A second objective of the thesis, then, is to examine the effects of this multi-layered and multi-scaled confrontation on indigenous cosmology, livelihood and landscape. It is argued, this confrontation at the development frontier can be conceived of as an interface between different ontologies or reality posits – one animist, articulated in a relational stance towards the landscape; the other, a naturalist or rationalist ontology, expressed as an objectivist stance towards nature and embodied in the high-modernist development schemes and programs unfolding in the region with the aim of re-engineering its indigenous societies and exploiting its natural resources.

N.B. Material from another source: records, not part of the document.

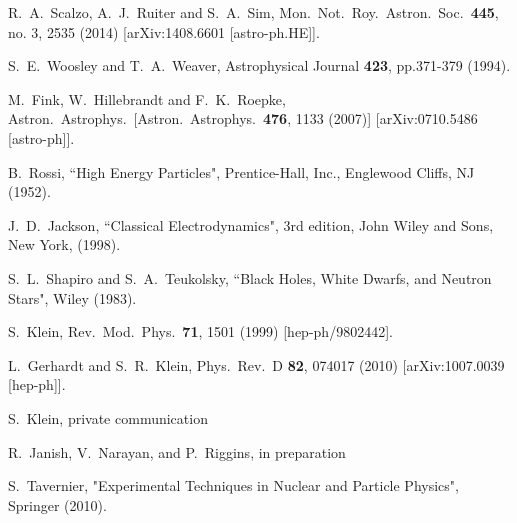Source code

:   R.~A.~Scalzo, A.~J.~Ruiter and S.~A.~Sim,
  Mon.\ Not.\ Roy.\ Astron.\ Soc.\  {\bf 445}, no. 3, 2535 (2014)
  [arXiv:1408.6601 [astro-ph.HE]].


  S.~E.~Woosley and T.~A.~Weaver, Astrophysical Journal {\bf 423}, pp.371-379 (1994).

  M.~Fink, W.~Hillebrandt and F.~K.~Roepke,
  Astron.\ Astrophys.\
  [Astron.\ Astrophys.\  {\bf 476}, 1133 (2007)]
  [arXiv:0710.5486 [astro-ph]].


B.~Rossi, ``High Energy Particles", Prentice-Hall, Inc., Englewood Cliffs, NJ (1952).

J.~D.~Jackson, ``Classical Electrodynamics", 3rd edition, John Wiley and Sons, New
York, (1998).

S.~L.~Shapiro and S.~A.~Teukolsky, ``Black Holes, White Dwarfs, and Neutron Stars", Wiley (1983).

  S.~Klein,
  Rev.\ Mod.\ Phys.\  {\bf 71}, 1501 (1999)
  [hep-ph/9802442].

  L.~Gerhardt and S.~R.~Klein,
  Phys.\ Rev.\ D {\bf 82}, 074017 (2010)
  [arXiv:1007.0039 [hep-ph]].

S.~Klein, private communication

R.~Janish, V.~Narayan, and P.~Riggins, in preparation

S.~Tavernier, "Experimental Techniques in Nuclear and Particle Physics", Springer (2010).

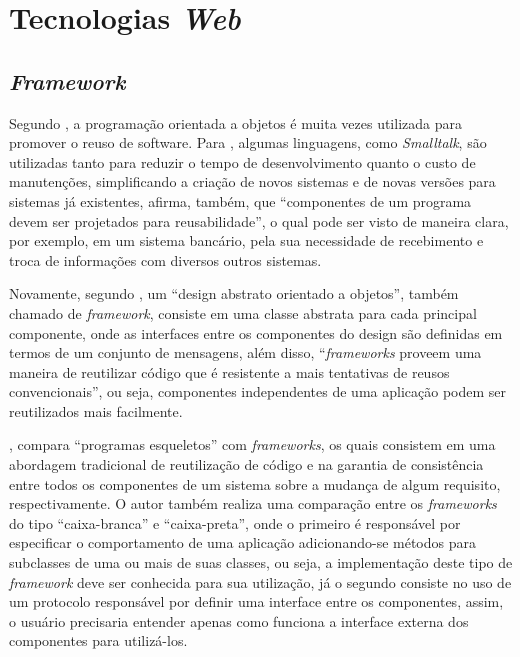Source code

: \chapter{Tecnologias \textit{Web}}

\section{\textit{Framework}}
Segundo , a programação orientada a objetos é muita vezes utilizada para promover o reuso de software. Para , algumas linguagens, como \textit{Smalltalk}, são utilizadas tanto para reduzir o tempo de desenvolvimento quanto o custo de manutenções, simplificando a criação de novos sistemas e de novas versões para sistemas já existentes, afirma, também, que “componentes de um programa devem ser projetados para reusabilidade”, o qual pode ser visto de maneira clara, por exemplo, em um sistema bancário, pela sua necessidade de recebimento e troca de informações com diversos outros sistemas.

Novamente, segundo , um “design abstrato orientado a objetos”, também chamado de \textit{framework}, consiste em uma classe abstrata para cada principal componente, onde as interfaces entre os componentes do design são definidas em termos de um conjunto de mensagens, além disso, “\textit{frameworks} proveem uma maneira de reutilizar código que é resistente a mais tentativas de reusos convencionais”, ou seja, componentes independentes de uma aplicação podem ser reutilizados mais facilmente.

, compara “programas esqueletos” com \textit{frameworks}, os quais consistem em uma abordagem tradicional de reutilização de código e na garantia de consistência entre todos os componentes de um sistema sobre a mudança de algum requisito, respectivamente. O autor também realiza uma comparação entre os \textit{frameworks} do tipo “caixa-branca” e “caixa-preta”, onde o primeiro é responsável por especificar o comportamento de uma aplicação adicionando-se métodos para subclasses de uma ou mais de suas classes, ou seja, a implementação deste tipo de \textit{framework} deve ser conhecida para sua utilização, já o segundo consiste no uso de um protocolo responsável por definir uma interface entre os componentes, assim, o usuário precisaria entender apenas como funciona a interface externa dos componentes para utilizá-los.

Large parts of the Central Annamites were severely impacted by the Vietnam War; uncounted numbers of minority people were killed, or had their villages destroyed or relocated while defoliants, bombs, and forest fires ravaged the landscape. In the decades that followed the war, the entire social and natural landscape has been reshaped by national development policies and the modernist visions that underpin them. The thesis attempts to understand this physical and cultural transformation of the landscape, focusing particularly on the gradual breakdown of the complex indigenous socio-religious institutionsthat appear to have played an important functional role in maintaining the pre-war structure of the landscape.